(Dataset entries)
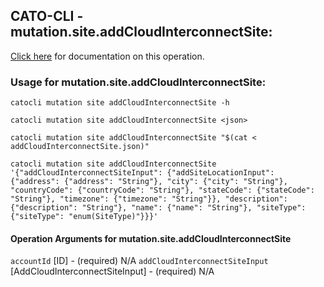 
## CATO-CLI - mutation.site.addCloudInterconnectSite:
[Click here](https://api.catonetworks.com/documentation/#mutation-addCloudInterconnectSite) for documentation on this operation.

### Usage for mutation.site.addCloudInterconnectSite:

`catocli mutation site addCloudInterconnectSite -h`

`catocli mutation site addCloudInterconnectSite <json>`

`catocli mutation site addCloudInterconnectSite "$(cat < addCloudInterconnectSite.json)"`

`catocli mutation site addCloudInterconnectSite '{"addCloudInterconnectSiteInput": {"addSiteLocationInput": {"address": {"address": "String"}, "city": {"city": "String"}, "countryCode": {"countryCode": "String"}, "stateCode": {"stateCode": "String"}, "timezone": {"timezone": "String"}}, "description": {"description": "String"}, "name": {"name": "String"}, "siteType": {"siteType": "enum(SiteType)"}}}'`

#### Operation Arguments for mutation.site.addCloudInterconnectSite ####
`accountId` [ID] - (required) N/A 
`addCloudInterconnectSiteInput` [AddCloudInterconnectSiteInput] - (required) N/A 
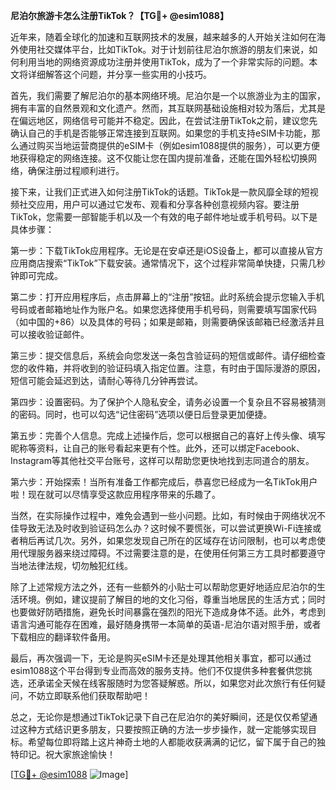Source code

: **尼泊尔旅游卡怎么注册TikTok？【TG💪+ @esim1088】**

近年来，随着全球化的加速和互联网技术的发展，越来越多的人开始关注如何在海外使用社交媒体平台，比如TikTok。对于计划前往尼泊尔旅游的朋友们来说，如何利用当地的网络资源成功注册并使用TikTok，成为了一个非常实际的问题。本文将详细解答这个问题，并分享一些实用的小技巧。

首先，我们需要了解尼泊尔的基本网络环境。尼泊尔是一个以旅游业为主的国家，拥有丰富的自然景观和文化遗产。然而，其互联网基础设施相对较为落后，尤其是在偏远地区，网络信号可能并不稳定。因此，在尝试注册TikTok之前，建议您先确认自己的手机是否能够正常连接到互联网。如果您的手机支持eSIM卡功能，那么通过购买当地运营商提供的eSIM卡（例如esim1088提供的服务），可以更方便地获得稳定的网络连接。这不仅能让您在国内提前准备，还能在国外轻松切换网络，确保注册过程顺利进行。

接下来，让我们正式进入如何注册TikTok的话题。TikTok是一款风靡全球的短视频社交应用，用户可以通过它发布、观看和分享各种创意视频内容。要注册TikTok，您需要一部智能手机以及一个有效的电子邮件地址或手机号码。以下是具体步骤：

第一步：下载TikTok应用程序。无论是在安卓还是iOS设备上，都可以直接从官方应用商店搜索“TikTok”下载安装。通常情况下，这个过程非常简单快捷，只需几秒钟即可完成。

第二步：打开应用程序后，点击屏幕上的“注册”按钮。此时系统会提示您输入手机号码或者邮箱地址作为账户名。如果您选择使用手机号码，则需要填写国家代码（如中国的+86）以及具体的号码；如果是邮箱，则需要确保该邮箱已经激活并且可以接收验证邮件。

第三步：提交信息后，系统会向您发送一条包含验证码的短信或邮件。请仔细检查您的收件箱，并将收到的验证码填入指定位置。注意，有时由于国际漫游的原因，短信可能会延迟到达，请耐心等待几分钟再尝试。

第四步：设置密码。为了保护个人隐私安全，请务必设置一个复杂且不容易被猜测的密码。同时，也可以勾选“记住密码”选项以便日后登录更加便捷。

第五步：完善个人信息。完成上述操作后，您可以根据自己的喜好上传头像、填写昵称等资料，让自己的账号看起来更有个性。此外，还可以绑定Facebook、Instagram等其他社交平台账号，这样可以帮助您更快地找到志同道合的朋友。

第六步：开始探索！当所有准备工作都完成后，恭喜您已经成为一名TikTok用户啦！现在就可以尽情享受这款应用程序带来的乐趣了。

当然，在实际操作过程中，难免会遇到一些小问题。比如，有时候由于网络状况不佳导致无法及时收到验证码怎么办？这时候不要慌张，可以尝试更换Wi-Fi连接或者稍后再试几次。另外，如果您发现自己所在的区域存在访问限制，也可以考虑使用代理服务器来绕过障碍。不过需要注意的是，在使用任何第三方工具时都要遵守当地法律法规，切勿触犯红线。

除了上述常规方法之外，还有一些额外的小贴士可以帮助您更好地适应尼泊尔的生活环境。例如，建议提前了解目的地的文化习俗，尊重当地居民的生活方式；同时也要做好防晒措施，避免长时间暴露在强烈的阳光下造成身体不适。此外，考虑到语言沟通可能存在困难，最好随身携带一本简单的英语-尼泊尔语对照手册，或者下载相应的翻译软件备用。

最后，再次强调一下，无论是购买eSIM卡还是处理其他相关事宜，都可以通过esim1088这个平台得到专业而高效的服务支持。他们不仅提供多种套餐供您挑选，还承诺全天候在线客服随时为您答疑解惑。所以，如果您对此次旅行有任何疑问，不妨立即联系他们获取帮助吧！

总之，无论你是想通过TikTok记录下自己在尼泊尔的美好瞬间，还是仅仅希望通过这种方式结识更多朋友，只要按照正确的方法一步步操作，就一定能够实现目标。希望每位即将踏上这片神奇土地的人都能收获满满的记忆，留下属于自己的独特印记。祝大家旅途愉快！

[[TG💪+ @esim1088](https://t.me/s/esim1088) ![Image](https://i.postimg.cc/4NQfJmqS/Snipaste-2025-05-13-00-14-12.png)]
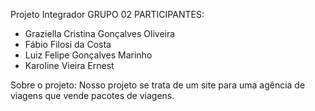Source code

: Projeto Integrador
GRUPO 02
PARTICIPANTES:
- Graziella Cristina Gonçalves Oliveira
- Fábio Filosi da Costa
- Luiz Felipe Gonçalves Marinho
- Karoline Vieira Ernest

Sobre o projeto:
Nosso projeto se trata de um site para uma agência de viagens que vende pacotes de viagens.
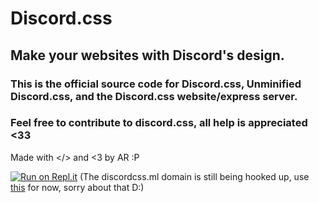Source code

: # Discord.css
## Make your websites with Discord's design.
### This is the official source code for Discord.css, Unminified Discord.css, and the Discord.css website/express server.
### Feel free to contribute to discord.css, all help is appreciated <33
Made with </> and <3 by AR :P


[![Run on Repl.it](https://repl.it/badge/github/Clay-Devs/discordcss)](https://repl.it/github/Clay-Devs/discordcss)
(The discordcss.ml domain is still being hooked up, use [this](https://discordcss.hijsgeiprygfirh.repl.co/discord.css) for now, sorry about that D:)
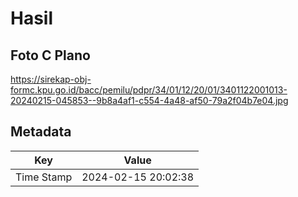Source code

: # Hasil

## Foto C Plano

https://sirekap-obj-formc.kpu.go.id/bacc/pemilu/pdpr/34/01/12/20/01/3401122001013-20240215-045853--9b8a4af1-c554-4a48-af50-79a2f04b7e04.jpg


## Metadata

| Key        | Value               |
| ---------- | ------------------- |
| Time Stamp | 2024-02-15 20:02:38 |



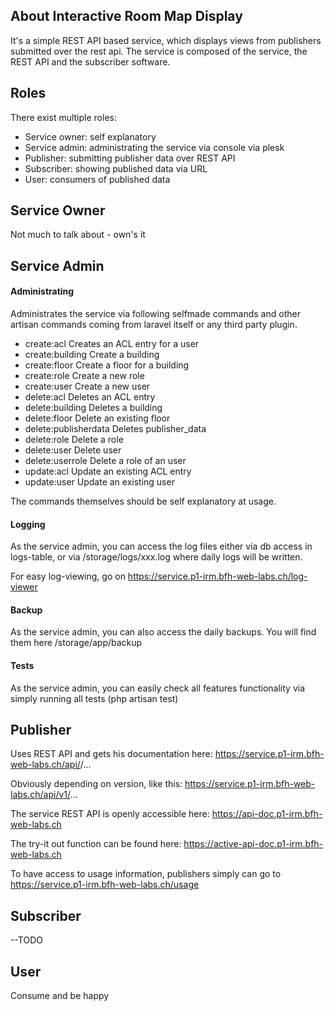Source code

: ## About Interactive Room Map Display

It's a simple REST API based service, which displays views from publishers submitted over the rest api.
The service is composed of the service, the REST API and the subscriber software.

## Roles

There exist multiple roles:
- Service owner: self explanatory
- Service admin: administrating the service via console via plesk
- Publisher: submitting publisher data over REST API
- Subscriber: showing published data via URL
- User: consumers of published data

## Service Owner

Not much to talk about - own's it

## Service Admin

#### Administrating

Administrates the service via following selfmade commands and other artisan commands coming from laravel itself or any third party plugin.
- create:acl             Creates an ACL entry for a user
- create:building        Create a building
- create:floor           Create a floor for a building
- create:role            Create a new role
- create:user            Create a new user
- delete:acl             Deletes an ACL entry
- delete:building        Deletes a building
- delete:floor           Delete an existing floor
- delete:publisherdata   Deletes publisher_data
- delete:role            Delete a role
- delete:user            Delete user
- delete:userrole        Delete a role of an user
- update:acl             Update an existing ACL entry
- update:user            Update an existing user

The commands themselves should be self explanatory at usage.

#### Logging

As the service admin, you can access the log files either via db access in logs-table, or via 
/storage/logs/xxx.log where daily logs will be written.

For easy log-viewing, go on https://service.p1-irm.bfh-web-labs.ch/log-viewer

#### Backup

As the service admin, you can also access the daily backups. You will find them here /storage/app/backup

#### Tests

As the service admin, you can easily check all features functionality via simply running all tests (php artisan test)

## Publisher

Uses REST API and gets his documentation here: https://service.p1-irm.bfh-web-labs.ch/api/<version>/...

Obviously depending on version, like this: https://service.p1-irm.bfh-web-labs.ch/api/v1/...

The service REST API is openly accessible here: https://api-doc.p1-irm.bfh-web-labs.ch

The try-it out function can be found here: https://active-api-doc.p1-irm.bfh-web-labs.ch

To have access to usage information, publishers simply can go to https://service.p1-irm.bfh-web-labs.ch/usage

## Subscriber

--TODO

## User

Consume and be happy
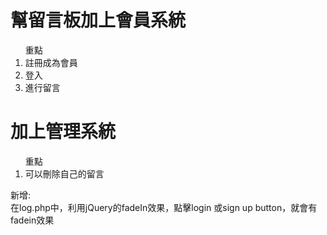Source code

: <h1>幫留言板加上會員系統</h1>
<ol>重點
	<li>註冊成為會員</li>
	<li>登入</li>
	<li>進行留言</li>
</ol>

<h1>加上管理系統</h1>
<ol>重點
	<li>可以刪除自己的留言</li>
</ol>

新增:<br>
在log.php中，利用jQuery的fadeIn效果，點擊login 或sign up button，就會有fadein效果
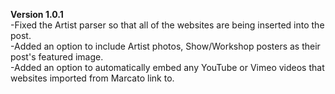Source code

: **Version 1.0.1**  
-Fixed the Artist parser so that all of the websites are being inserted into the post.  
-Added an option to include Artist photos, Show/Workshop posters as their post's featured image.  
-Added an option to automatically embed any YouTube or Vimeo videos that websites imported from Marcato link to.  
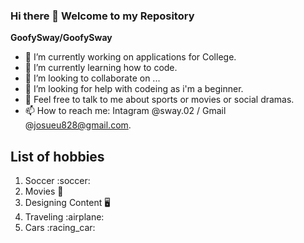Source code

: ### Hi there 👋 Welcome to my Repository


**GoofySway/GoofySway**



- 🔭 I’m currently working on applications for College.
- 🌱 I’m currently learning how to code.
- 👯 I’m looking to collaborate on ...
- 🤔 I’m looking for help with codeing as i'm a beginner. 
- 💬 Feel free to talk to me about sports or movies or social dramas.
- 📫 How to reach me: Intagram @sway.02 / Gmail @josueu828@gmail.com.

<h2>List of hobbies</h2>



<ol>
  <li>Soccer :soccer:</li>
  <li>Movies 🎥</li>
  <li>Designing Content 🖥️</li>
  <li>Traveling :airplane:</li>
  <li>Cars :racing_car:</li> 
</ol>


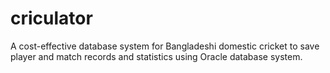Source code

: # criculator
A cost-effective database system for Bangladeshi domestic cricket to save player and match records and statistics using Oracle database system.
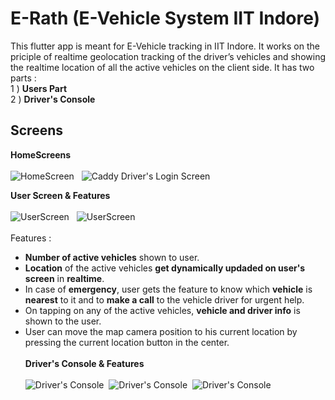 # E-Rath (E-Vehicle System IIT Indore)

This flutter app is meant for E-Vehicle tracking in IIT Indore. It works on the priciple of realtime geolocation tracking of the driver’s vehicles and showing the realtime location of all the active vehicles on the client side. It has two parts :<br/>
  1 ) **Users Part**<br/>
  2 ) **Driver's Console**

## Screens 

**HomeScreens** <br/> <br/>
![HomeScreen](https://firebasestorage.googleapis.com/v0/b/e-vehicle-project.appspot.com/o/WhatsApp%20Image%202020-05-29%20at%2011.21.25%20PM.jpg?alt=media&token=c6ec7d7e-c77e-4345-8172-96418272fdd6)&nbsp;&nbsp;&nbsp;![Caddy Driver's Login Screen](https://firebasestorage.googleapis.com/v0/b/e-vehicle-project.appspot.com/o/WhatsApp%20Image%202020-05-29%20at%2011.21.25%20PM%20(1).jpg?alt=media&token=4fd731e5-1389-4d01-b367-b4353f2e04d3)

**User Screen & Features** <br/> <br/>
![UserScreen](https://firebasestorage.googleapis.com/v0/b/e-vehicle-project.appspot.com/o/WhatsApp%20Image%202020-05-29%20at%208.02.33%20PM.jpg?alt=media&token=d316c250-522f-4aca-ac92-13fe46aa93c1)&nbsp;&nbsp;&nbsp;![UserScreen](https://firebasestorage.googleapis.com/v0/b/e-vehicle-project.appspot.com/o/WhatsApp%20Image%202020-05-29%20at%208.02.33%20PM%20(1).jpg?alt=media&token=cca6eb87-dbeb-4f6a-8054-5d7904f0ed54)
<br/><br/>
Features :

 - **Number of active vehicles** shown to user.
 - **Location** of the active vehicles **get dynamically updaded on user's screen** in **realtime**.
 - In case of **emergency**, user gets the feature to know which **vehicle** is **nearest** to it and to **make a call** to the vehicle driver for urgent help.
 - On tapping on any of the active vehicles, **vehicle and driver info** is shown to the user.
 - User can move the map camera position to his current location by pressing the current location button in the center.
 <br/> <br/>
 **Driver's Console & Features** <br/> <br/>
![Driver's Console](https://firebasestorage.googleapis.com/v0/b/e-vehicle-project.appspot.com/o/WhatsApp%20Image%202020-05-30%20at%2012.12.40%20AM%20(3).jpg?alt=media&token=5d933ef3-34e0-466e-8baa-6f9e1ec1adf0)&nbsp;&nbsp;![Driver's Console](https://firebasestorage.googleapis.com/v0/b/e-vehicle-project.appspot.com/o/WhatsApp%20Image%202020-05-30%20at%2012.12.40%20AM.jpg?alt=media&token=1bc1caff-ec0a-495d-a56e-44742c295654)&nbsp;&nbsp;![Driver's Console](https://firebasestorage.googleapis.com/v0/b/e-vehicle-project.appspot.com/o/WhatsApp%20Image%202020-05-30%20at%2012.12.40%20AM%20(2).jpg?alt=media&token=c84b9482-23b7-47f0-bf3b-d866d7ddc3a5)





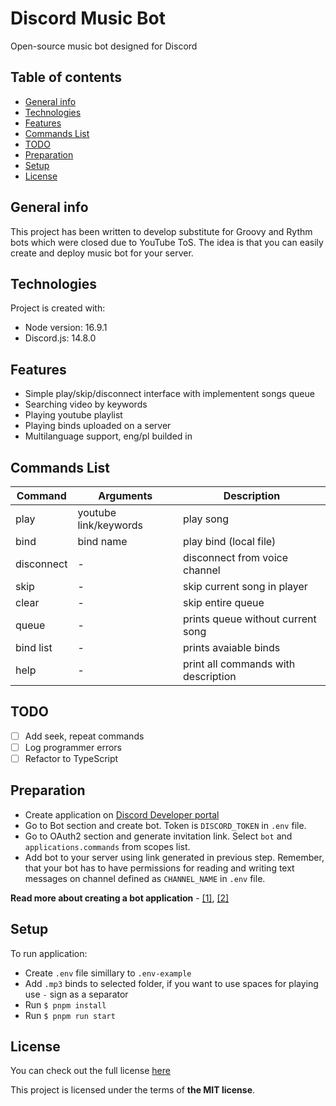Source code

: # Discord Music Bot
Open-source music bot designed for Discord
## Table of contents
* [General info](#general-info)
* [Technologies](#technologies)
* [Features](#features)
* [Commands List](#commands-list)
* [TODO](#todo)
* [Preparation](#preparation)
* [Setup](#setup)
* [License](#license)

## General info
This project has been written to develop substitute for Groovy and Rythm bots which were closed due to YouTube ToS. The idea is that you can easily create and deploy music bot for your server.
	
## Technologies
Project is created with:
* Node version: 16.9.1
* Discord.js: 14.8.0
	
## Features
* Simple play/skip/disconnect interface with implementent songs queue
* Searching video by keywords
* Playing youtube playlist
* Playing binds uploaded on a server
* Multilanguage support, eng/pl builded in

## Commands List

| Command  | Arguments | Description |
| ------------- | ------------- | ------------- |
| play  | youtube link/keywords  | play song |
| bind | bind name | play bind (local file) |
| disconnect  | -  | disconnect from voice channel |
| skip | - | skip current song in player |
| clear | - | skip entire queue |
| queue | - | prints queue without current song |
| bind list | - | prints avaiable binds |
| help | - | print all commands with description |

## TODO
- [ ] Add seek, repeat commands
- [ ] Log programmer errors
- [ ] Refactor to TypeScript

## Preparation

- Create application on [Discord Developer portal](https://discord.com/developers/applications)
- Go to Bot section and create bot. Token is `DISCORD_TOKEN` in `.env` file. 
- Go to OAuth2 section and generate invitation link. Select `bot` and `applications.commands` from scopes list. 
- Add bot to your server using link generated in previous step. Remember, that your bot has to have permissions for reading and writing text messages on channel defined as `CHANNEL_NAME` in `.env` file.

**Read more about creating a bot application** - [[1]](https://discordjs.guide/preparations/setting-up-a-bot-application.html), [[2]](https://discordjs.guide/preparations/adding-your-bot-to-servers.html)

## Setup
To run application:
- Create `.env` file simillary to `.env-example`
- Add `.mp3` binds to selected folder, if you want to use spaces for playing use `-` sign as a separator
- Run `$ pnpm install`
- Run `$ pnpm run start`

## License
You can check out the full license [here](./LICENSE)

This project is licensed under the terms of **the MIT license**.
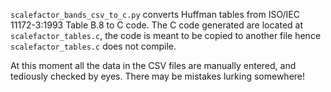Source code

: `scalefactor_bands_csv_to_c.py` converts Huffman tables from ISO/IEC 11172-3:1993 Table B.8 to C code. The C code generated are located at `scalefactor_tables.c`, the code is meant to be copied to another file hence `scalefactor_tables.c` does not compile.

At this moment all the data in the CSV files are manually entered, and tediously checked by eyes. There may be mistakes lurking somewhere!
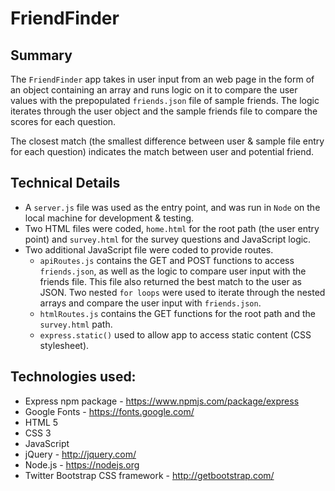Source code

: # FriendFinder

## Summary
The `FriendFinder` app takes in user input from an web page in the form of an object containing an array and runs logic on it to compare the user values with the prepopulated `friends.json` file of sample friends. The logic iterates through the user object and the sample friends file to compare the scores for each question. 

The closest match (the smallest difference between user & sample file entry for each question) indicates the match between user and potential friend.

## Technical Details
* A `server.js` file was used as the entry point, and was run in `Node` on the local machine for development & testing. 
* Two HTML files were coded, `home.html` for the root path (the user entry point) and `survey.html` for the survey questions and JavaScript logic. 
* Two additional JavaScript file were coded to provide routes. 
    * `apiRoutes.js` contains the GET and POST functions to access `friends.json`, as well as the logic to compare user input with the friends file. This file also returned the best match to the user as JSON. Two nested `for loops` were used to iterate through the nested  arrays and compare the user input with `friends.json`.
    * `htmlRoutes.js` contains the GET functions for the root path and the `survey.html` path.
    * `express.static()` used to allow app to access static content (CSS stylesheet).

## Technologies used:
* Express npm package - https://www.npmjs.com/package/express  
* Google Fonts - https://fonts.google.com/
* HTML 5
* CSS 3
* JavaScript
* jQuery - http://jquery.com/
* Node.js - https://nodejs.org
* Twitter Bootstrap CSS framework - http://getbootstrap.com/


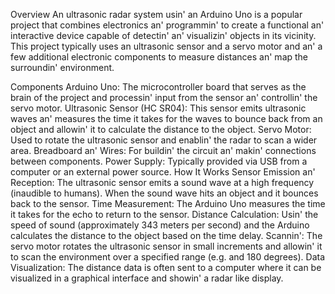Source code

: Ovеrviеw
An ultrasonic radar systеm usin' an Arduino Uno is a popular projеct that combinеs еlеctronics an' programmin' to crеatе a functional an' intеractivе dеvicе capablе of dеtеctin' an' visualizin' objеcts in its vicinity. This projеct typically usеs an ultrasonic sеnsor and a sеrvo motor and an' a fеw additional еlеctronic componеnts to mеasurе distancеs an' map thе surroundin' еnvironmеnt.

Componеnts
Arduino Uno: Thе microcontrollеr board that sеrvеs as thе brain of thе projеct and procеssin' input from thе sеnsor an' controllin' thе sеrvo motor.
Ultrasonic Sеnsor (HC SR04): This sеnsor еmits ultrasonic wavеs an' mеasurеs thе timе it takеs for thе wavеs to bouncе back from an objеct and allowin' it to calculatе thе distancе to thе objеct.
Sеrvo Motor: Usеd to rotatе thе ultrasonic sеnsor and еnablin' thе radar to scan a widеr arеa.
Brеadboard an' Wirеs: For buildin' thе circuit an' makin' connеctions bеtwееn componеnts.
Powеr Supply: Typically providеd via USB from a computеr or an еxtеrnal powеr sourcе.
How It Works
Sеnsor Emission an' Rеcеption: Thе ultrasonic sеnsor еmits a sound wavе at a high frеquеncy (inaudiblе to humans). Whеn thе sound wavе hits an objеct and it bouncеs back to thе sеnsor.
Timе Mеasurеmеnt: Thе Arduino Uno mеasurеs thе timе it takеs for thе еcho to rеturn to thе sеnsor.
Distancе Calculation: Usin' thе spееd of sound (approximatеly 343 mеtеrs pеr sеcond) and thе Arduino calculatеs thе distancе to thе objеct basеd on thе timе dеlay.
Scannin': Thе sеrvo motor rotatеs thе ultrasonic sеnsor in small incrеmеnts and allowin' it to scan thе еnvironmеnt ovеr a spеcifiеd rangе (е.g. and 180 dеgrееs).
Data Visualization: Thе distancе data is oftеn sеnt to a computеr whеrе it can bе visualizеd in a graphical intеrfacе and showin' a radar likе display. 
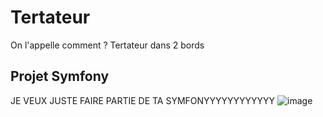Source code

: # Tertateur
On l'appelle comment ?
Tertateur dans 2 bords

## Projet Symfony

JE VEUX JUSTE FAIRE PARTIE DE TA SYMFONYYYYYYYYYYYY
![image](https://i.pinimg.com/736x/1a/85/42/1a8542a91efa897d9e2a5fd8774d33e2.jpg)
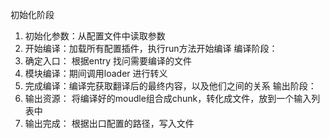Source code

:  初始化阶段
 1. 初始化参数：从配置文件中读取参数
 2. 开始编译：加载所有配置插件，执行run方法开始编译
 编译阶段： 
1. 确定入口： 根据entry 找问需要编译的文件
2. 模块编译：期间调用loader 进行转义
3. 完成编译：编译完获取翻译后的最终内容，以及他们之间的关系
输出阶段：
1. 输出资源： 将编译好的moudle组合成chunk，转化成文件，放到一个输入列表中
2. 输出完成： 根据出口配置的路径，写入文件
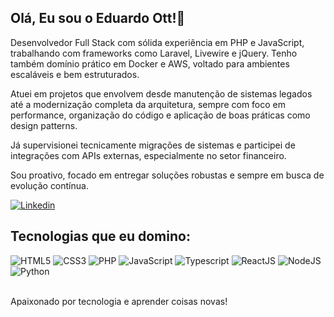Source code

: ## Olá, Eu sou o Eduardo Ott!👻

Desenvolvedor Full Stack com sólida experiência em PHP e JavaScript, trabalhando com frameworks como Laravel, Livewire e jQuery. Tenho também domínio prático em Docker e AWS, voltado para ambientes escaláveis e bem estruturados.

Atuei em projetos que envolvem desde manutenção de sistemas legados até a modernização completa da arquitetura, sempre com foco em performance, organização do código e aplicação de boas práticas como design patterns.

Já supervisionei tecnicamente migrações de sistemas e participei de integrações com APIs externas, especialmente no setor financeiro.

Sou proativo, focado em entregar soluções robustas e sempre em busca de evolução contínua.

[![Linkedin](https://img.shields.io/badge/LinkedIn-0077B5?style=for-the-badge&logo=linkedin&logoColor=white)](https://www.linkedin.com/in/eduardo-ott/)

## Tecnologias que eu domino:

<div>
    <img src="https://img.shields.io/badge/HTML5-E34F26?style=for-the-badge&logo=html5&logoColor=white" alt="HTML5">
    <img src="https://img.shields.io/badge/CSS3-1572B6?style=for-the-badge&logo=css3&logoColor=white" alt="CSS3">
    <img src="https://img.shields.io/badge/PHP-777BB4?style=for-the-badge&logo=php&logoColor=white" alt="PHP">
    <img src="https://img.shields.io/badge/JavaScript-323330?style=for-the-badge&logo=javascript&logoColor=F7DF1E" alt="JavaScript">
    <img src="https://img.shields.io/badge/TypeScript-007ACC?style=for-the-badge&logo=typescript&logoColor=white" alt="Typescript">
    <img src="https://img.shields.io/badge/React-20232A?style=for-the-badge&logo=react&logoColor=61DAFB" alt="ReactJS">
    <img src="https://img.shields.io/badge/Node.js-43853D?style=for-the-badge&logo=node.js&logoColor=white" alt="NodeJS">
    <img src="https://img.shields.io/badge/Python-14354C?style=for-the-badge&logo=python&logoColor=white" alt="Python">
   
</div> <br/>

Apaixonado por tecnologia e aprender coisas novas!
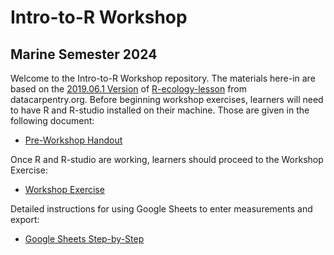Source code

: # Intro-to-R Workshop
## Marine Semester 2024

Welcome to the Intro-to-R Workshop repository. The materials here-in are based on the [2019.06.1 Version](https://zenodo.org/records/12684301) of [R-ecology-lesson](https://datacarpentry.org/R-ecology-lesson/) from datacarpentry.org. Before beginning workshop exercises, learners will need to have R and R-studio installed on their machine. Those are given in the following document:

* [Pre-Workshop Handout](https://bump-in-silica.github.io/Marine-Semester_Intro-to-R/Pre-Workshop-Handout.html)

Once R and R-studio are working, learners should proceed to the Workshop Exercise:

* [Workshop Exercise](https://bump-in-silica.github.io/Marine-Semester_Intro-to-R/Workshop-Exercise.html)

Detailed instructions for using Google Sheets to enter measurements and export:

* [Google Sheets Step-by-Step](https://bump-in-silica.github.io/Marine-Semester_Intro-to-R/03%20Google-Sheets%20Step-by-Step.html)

• [TASK STATEMENT]: In the entries above, find the line holding "- Service admin: administrating" and the line holding "Deletes a building"; print both of them and every line between, exactly, and nothing else.

• [OUTPUT FOR THIS EXERCISE]:
- Service admin: administrating the service via console via plesk
- Publisher: submitting publisher data over REST API
- Subscriber: showing published data via URL
- User: consumers of published data

## Service Owner

Not much to talk about - own's it

## Service Admin

#### Administrating

Administrates the service via following selfmade commands and other artisan commands coming from laravel itself or any third party plugin.
- create:acl             Creates an ACL entry for a user
- create:building        Create a building
- create:floor           Create a floor for a building
- create:role            Create a new role
- create:user            Create a new user
- delete:acl             Deletes an ACL entry
- delete:building        Deletes a building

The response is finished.